[llvm-dev] memcmp code fragment

Fri May 19 13:14:27 PDT 2017

Thanks Hans.

I did look at LoopIdiomRecognize and also Loop rerolling - but like you
said, they only work on loop. And having a control flow makes it a bit
complicated. I have test cases that help in X86 and Aarch64. I will put up
my patch for review and you guys can have a look.

Another thing, I noticed is that there is no __builtin_memcmp in llvm.
Maybe that will be good to have as well.

Sirish

On Fri, May 19, 2017 at 3:06 PM, Hans Wennborg <hans at chromium.org> wrote:

> On Fri, May 19, 2017 at 12:46 PM, Sirish Pande via llvm-dev
> <llvm-dev at lists.llvm.org> wrote:
> > Hi,
> >
> > Look at the following code:
> >
> > Look at the following C code  seqence:
> >
> > unsigned char mainGtU ( unsigned int i1,
> >                unsigned int i2,
> >                unsigned char* block)
> > {
> >    unsigned char c1, c2;
> >    c1 = block[i1]; c2 = block[i2];
> >    if (c1 != c2) return (c1 > c2);
> >    i1++; i2++;
> >
> >    c1 = block[i1]; c2 = block[i2];
> >    if (c1 != c2) return (c1 > c2);
> >    i1++; i2++;
> >
> > ..
> > ..
> > <repeat 12 times>
> >
> > In LLVM IR it will be following:
> >
> > define i8 @mainGtU(i32 %i1, i32 %i2, i8* readonly %block, i16* nocapture
> > readnone %quadrant, i32 %nblock, i32* nocapture readnone %budget)
> > local_unnamed_addr #0 {
> > entry:
> >   %idxprom = zext i32 %i1 to i64
> >   %arrayidx = getelementptr inbounds i8, i8* %block, i64 %idxprom
> >   %0 = load i8, i8* %arrayidx, align 1
> >   %idxprom1 = zext i32 %i2 to i64
> >   %arrayidx2 = getelementptr inbounds i8, i8* %block, i64 %idxprom1
> >   %1 = load i8, i8* %arrayidx2, align 1
> >   %cmp = icmp eq i8 %0, %1
> >   br i1 %cmp, label %if.end, label %if.then
> >
> > if.then:                                          ; preds = %entry
> >   %cmp7 = icmp ugt i8 %0, %1
> >   br label %return
> >
> > if.end:                                           ; preds = %entry
> >   %inc = add i32 %i1, 1
> >   %inc10 = add i32 %i2, 1
> >   %idxprom11 = zext i32 %inc to i64
> >   %arrayidx12 = getelementptr inbounds i8, i8* %block, i64 %idxprom11
> >   %2 = load i8, i8* %arrayidx12, align 1
> >   %idxprom13 = zext i32 %inc10 to i64
> >   %arrayidx14 = getelementptr inbounds i8, i8* %block, i64 %idxprom13
> >   %3 = load i8, i8* %arrayidx14, align 1
> >   %cmp17 = icmp eq i8 %2, %3
> >   br i1 %cmp17, label %if.end25, label %if.then19
> >
> > if.then19:                                        ; preds = %if.end
> >   %cmp22 = icmp ugt i8 %2, %3
> >   br label %return
> >
> > ..
> > ..
> > <repeats 12 times>
> >
> > This code sequence can be collapsed into call to  memcmp and we can get
> rid
> > of basic blocks.
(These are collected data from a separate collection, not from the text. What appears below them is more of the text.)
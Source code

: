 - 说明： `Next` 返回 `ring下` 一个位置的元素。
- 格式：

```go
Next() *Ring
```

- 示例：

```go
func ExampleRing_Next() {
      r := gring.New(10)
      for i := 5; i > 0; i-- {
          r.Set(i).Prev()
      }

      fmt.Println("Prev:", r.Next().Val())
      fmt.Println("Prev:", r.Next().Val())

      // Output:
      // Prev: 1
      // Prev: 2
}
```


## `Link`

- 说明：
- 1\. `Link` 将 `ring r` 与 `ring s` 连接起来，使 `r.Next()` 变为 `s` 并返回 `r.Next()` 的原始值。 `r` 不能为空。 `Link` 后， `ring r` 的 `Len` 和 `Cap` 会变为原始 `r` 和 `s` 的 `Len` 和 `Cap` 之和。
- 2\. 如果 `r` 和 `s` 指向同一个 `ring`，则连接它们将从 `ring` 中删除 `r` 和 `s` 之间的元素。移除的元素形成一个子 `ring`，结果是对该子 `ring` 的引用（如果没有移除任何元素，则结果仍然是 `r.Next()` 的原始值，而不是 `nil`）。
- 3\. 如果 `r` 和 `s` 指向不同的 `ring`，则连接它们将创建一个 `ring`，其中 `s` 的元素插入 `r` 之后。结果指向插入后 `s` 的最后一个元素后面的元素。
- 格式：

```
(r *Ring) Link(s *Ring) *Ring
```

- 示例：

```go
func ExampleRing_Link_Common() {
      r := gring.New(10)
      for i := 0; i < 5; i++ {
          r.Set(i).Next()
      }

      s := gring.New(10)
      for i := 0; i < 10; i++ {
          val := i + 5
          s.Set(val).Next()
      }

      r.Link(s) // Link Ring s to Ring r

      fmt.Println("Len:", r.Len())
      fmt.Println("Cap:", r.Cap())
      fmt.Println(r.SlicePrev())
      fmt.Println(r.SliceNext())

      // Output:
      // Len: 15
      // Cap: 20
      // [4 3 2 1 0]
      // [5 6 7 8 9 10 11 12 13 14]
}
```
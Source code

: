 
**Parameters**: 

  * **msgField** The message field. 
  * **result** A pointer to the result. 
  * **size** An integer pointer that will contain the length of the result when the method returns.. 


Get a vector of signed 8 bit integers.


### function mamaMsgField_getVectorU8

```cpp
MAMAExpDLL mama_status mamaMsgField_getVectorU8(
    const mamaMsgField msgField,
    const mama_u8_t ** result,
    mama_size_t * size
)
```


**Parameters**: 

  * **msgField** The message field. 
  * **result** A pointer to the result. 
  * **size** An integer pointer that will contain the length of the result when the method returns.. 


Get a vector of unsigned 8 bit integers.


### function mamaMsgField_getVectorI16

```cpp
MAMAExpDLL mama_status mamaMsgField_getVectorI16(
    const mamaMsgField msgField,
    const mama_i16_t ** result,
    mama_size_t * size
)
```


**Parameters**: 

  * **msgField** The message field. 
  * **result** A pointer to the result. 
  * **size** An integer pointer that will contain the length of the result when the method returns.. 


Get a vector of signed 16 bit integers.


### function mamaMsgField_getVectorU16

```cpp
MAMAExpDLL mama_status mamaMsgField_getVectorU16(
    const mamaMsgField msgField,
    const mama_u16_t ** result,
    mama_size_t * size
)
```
I have written a small peephole optimization for
> squenece
> > of instructions that identifies
> > branch termiantor, compare, load, gep etc and converts them to a call to
> > memcmp. This small pass gave me improvement of 67% on SPEC2000 bzip2 on
> X86.
> >
> > Is there a better idea, other than small peephole pass on IR to optimize
> > this code?
>
> There is LoopIdiomRecognize which does transformations like this, but
> only for loops, not unrolled code like your example.
>
> It would be very cool if we could somehow make that pass also
> recognize unrolled patterns, both for memcmp, and other operations.
>
> I don't have any specific ideas for how to do that, but the
> improvement you saw suggests it might be very worthwhile :-)
>
-------------- next part --------------
An HTML attachment was scrubbed...
URL: <http://lists.llvm.org/pipermail/llvm-dev/attachments/20170519/57a3fdd4/attachment.html>